:: Provided data

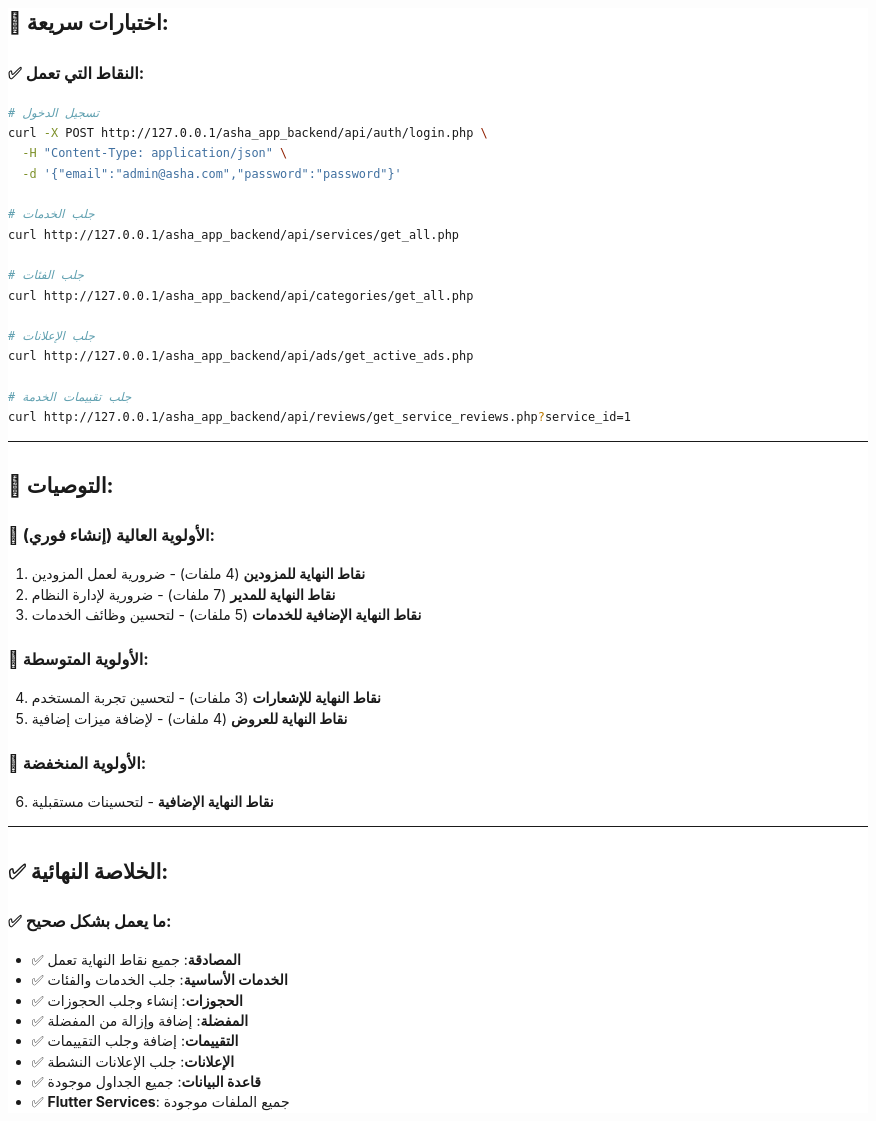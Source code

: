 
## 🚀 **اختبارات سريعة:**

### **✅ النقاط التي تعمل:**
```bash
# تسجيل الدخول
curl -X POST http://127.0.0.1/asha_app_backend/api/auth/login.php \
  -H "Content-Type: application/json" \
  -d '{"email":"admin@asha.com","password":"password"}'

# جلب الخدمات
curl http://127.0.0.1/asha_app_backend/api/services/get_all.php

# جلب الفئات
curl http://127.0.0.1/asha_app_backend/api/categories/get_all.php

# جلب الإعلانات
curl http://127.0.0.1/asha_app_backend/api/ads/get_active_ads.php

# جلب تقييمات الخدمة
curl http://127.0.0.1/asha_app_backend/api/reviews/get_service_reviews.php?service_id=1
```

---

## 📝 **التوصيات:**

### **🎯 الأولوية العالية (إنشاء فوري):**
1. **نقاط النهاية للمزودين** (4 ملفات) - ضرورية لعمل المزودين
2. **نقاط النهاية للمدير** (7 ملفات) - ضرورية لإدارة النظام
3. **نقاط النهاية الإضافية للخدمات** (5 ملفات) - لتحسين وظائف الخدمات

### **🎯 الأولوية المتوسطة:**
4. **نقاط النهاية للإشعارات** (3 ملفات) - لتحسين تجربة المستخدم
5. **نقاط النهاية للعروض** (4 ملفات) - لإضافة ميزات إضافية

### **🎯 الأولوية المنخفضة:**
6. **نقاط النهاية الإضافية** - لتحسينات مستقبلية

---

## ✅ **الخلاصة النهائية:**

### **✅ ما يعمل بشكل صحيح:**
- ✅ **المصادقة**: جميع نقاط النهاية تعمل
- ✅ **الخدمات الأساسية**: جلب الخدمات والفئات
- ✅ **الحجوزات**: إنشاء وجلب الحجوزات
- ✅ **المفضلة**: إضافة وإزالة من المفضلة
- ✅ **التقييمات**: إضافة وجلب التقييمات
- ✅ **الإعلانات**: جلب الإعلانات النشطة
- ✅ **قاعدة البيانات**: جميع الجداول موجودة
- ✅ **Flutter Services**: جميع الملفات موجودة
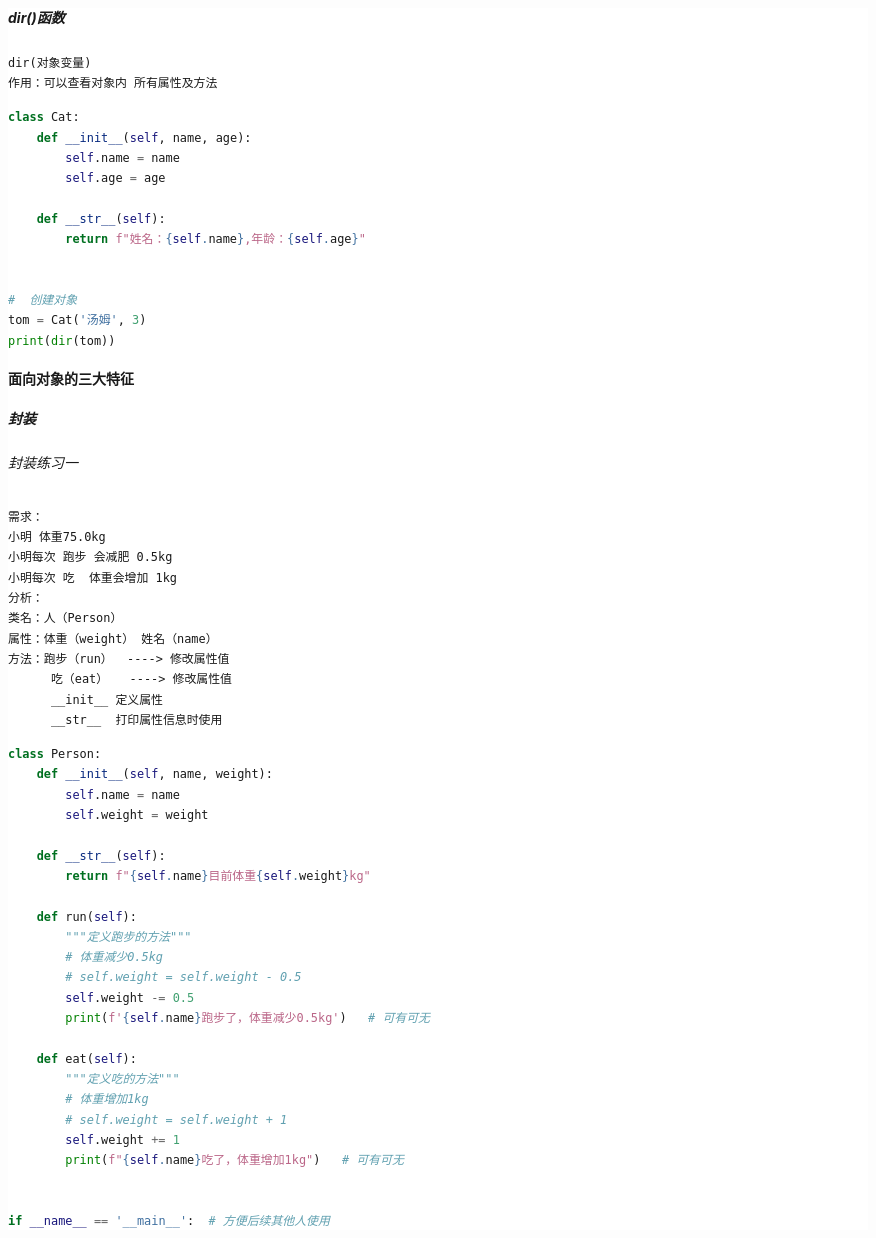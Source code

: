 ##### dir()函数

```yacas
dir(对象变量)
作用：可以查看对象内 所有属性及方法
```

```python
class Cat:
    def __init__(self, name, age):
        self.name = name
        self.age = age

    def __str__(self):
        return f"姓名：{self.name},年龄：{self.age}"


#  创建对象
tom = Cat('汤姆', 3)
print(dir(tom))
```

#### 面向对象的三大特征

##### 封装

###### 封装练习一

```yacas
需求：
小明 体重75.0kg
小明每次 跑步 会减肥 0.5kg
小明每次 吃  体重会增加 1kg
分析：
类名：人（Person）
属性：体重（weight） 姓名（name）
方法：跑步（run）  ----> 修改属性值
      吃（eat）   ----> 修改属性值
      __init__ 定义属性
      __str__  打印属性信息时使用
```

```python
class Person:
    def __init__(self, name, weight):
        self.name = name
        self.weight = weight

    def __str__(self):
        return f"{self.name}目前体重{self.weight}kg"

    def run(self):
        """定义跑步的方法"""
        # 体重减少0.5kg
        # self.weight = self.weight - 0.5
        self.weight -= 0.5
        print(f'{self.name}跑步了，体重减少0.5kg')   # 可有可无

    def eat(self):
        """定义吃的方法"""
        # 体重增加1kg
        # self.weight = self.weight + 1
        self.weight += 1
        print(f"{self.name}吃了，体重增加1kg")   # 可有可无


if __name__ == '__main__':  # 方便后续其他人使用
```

::::

Exercise description: In the records above, locate each line with the word "موجودة". Copy all such lines.

Written solution:
- ✅ **قاعدة البيانات**: جميع الجداول موجودة
- ✅ **Flutter Services**: جميع الملفات موجودة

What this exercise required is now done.